I see the same with, with graphite, teflon, etc. But I haven't found anything about that.


----------



## wyldeguy (May 7, 2015)

Maximilian said:


> Hillsilly said:
> 
> 
> > Do you ever put a small amount of grease on your filter threads? If so, what do you use? Graphite? Teflon? Other?
> ...



They mentioned oil or silicone spray not to be used to remove the filter. The op is asking if people put some on before attaching. I heard it was recommended for ease of removing later. I believe a Teflon or graphite would be best but I have not used any myself. I was thinking of starting to do it. Just a little dab on the filters thread itself should be enough.


----------



## Hillsilly (May 7, 2015)

Thanks Maximilian, but as wyldeguy mentions, I'm thinking more about before putting a filter or step-up ring on to help prevent it getting stuck. I've only recently heard of the idea after watching an "angry photographer" youtube video. But the bloke uses Nikon gear and has tattoos. I don't know how trustworthy his suggestions are.


----------



## Eagle Eye (May 7, 2015)

I've used an _extremely_ small amount of gun oil on filter threads before, literally just touching my pinky to the oil tube and running a thin coat around the threads. The coat really doesn't even need to be visible to reduce the friction. It can be helpful in extreme conditions. I use it on my tripod and tripod head to protect and keep functional. 

Gun oil is good because it's cheap and designed to function in extremely hot and extremely cold conditions. It's important that you don't confuse this with gun solvent, which will eat away anything it touches.


----------



## AcutancePhotography (May 7, 2015)

I think it would be more beneficial if the threads on the camera and filter were carefully cleaned before putting on the filter. If you are using a good quality filter, I think that grit in the threads is more likely to cause sticking.

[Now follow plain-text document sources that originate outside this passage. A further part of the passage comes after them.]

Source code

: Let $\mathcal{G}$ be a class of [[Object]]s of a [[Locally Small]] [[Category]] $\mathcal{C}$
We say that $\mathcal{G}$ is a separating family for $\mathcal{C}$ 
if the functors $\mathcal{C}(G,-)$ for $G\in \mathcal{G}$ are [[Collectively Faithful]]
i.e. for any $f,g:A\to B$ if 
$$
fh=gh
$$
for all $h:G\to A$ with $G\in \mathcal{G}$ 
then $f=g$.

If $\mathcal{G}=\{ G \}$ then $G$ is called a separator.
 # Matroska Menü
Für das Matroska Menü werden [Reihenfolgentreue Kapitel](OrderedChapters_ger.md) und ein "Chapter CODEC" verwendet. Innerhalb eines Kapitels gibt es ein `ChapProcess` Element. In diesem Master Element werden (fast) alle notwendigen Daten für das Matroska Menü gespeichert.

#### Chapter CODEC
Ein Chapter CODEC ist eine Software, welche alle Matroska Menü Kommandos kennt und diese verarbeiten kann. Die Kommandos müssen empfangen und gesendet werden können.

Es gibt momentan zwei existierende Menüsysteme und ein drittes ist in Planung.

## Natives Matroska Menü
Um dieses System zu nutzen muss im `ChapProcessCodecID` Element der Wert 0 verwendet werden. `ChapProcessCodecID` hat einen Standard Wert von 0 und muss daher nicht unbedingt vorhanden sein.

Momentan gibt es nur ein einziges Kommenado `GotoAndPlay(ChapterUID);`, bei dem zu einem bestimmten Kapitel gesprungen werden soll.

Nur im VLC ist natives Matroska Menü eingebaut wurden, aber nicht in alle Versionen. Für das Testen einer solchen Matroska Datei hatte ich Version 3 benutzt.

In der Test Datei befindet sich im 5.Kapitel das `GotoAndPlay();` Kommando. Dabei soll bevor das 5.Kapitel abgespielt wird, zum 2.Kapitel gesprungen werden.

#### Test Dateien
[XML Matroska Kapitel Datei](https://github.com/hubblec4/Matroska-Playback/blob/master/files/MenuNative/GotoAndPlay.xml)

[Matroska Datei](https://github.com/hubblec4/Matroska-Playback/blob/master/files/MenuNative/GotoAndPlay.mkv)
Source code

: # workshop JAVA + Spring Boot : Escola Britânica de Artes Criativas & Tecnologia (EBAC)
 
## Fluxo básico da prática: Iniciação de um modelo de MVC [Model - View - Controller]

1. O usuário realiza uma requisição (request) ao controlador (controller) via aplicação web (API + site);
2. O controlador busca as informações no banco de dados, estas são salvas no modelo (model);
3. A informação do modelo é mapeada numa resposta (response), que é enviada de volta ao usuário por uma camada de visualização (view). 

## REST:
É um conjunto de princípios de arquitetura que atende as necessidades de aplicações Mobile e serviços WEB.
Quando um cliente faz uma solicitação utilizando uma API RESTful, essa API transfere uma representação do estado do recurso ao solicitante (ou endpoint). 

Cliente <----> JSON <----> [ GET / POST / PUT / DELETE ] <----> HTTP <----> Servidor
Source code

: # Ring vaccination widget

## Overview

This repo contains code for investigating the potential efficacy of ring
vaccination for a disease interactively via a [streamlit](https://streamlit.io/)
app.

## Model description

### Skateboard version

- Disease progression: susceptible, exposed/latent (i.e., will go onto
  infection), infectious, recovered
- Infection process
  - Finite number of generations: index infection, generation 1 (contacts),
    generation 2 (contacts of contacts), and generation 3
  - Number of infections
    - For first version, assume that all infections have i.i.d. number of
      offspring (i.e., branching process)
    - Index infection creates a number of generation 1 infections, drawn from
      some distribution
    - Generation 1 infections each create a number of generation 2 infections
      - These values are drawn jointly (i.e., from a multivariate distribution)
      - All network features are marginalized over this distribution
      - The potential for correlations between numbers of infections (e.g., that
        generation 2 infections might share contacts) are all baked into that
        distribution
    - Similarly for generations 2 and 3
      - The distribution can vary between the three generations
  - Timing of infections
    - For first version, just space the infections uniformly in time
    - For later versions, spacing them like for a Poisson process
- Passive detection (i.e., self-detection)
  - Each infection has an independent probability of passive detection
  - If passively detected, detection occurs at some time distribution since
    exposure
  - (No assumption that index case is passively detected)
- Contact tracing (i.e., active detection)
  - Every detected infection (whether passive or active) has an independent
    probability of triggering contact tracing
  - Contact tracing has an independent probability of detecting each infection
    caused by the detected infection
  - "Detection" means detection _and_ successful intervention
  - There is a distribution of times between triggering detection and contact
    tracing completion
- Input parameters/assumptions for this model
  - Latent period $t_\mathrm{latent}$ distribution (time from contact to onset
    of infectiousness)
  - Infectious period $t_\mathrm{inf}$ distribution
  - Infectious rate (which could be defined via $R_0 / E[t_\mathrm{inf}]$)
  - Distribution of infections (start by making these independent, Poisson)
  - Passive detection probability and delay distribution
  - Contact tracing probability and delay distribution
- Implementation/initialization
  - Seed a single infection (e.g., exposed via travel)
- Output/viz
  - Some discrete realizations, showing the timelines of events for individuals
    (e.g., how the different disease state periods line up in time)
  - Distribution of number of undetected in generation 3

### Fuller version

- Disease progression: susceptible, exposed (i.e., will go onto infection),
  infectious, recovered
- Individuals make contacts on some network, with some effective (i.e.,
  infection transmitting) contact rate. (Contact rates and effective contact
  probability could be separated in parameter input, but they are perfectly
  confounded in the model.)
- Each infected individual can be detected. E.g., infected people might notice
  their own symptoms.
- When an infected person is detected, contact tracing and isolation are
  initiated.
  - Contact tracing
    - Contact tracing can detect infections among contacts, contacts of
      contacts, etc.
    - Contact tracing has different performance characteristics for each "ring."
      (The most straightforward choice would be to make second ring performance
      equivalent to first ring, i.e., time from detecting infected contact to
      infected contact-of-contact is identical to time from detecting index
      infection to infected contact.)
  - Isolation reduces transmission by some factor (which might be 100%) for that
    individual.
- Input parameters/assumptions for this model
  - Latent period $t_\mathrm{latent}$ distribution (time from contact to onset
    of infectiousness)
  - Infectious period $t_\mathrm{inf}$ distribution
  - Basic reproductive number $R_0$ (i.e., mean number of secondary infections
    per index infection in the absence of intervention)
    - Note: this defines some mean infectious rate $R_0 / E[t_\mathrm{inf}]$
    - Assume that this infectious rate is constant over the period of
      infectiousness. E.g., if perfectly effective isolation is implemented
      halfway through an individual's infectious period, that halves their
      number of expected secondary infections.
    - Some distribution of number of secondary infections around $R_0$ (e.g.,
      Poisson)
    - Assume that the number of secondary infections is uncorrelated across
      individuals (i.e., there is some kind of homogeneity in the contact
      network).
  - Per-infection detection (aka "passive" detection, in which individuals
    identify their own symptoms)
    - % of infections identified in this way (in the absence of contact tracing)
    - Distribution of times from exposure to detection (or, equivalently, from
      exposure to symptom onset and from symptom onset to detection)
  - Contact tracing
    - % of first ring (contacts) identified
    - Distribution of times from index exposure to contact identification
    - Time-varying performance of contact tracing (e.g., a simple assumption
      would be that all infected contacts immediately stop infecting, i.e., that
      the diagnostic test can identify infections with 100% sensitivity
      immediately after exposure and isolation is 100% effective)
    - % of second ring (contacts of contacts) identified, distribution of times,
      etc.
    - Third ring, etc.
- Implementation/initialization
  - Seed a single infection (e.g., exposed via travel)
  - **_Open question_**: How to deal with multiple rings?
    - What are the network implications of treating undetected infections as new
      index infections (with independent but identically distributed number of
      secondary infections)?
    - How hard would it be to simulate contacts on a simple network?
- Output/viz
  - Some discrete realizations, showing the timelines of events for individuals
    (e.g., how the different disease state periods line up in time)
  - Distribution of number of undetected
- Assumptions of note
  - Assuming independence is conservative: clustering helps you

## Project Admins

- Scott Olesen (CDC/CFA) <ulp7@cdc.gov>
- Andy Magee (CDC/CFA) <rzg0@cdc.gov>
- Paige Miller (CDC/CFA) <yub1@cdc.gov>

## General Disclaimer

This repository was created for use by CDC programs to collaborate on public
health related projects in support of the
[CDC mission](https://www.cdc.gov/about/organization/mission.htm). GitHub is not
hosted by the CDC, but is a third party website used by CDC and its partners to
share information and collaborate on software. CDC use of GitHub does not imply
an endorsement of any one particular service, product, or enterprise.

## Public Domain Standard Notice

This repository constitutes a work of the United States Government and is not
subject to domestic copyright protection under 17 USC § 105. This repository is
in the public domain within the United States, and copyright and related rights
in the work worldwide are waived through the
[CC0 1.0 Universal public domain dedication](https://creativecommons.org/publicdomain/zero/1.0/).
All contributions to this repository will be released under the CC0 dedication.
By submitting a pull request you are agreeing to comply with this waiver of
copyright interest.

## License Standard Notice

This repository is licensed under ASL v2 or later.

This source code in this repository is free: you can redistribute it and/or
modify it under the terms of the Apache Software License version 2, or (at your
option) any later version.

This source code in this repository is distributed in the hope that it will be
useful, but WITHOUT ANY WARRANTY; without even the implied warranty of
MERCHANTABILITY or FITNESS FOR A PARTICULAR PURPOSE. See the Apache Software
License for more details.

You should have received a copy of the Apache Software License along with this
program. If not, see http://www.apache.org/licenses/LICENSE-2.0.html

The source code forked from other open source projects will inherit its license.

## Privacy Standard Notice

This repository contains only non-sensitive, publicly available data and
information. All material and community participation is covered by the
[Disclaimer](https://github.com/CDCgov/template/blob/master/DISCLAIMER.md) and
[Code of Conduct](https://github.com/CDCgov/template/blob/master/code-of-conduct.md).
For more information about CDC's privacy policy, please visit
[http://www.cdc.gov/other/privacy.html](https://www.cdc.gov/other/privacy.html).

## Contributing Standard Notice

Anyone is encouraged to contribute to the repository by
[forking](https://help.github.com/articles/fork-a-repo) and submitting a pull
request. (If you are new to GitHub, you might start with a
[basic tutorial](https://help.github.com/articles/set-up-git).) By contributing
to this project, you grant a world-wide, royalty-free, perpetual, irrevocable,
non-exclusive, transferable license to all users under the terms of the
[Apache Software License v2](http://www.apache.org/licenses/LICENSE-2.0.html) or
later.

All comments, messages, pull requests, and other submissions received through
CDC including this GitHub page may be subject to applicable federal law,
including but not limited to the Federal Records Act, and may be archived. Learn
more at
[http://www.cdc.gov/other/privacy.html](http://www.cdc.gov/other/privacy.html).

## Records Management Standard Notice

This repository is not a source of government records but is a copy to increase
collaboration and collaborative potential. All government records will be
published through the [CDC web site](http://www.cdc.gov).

I would not put any substance in the threads. I want to remove all the substances in the threads.


----------



## martti (May 7, 2015)

When I was young, the Specialists told me to use graphite from a soft pencil. Like, draw the threads with a soft pencil. That would leave enough graphite on the surface to lubricate the threads. I had completely forgot...I do not even have a pencil!


----------



## AE-1Burnham (May 7, 2015)

Call me old fashioned but I always take a graphite pencil and do 1 ring around the threads with it before putting the filter on the lens. Also, all filters in their protective case have been prepped before hand. No problems to date (but I also always buy brass ringed filters...).
NOTE: The same thing is done on the bridge/nut of a cello to allow the metal that little bit of lubrication where the string makes contact with the wood. 8)


----------



## martti (May 7, 2015)

YO! You are a Specialist! I put lip balm on my guitar nut...


----------



## AE-1Burnham (May 7, 2015)

I am kind of nuts about lubrication.... Keep rockin' Martti.


----------



## martti (May 7, 2015)

Glissando, baby!


----------



## Maximilian (May 7, 2015)

wyldeguy said:


> They mentioned oil or silicone spray not to be used to remove the filter. The op is asking if people put some on before attaching. I heard it was recommended for ease of removing later. I believe a Teflon or graphite would be best but I have not used any myself. I was thinking of starting to do it. Just a little dab on the filters thread itself should be enough.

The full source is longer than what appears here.